Best Practices

Calculate True Project Cost with Your Overhead Factor

Apply your overhead factor to labor, calculate total project cost, and see which projects are actually profitable.

Stop Guessing at Profitability

Most firms think they understand their project profitability.

They look at:

  • Direct labor
  • Direct expenses

And assume what’s left is profit. It’s not.

If you’re not applying your overhead factor to labor, you are understating your true project cost—and overestimating your profit.

This is where most firms get it wrong.

Step 1: Apply Your Overhead Factor to Direct Labor

Your overhead doesn’t just exist at the company level. It needs to be burdened onto every project.

The calculation is straightforward:

  • Take your direct labor
  • Multiply it by your overhead factor

Example:

  • Direct Labor: $1,500
  • Overhead Factor: 1.65

$1,500 × 1.65 = $2,475 in overhead

That overhead belongs to the project. It’s not optional. It’s not theoretical.

It’s the cost of running your business.

And yes—it’s often higher than people expect.

Step 2: Calculate Total Project Cost

Now that you’ve applied overhead, you can calculate true project cost.

The formula:

Direct Labor + Direct Expenses + Overhead = Total Project Cost

Example:

  • Direct Labor: $1,500
  • Direct Expenses: $85
  • Overhead: $2,475

Total Project Cost = $4,060

This is the number most firms never actually calculate.

Step 3: Calculate Project Profit

Now you can determine whether the project is actually performing.

The formula:

Project Revenue – Project Cost = Project Profit

Example:

  • Revenue: $5,200
  • Cost: $4,060

Profit = $1,140

That’s a 22% net profit. That’s a strong project.
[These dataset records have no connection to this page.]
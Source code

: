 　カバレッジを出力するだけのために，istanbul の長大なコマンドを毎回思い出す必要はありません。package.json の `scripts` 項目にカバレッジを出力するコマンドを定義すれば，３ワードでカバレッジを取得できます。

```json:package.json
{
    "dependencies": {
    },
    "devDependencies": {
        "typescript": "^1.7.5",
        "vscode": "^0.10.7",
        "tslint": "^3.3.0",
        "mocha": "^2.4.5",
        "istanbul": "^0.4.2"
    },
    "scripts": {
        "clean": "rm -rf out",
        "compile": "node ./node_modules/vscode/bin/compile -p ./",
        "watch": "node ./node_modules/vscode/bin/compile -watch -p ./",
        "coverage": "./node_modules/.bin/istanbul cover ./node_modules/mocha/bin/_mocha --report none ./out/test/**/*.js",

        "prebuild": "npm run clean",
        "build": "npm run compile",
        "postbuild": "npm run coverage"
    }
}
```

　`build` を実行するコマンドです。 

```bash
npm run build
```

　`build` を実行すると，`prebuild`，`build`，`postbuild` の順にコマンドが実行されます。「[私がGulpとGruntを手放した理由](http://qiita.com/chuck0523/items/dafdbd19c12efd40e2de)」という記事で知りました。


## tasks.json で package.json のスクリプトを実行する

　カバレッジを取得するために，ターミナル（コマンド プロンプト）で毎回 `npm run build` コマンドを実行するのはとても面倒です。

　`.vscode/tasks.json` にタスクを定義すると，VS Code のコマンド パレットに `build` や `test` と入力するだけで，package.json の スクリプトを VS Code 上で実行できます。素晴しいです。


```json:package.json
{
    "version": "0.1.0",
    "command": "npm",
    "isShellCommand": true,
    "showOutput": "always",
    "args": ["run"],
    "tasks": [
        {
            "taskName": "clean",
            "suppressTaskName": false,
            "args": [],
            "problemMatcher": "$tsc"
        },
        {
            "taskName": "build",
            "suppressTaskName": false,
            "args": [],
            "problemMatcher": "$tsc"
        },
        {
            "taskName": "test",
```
But you don’t know that unless you run the full calculation.

Step 4: Do This Across All Projects

One project doesn’t tell you much.

The real value comes when you apply this across your entire portfolio.

When you do, patterns start to emerge:

  • Which project types are most profitable
  • Which clients consistently perform well
  • Which delivery methods work best
  • Which project managers drive better outcomes

This is where firms start to get real clarity.

Step 5: Segment Your Work to Find What’s Working

Once you have project-level profitability, the next step is segmentation.

You can break your projects into categories like:

  • Building types (schools, hospitals, office buildings)
  • Delivery methods (design-build, plan/spec, design-assist)
  • Client types
  • Project managers

Now you’re not just measuring performance—you’re comparing it.

And that’s where better decisions come from.

The Reality Most Firms Miss

If you’re not applying your overhead factor:

  • Your costs are understated
  • Your margins are inflated
  • Your pricing decisions are based on incomplete data

And over time, that adds up.

What This Looks Like in Practice

You can absolutely do this manually.

But to do it consistently:

  • Across every project
  • In real time
  • Without rebuilding spreadsheets every month

You need a system that applies your overhead factor automatically and keeps your data current.

When that’s in place, you’re no longer estimating profitability.

You’re seeing it—project by project, segment by segment.

Final Thought

Apply your overhead factor. Run the full calculation. Then look across your work.

Because once you see your projects this way, one thing becomes clear: Not all revenue is good revenue.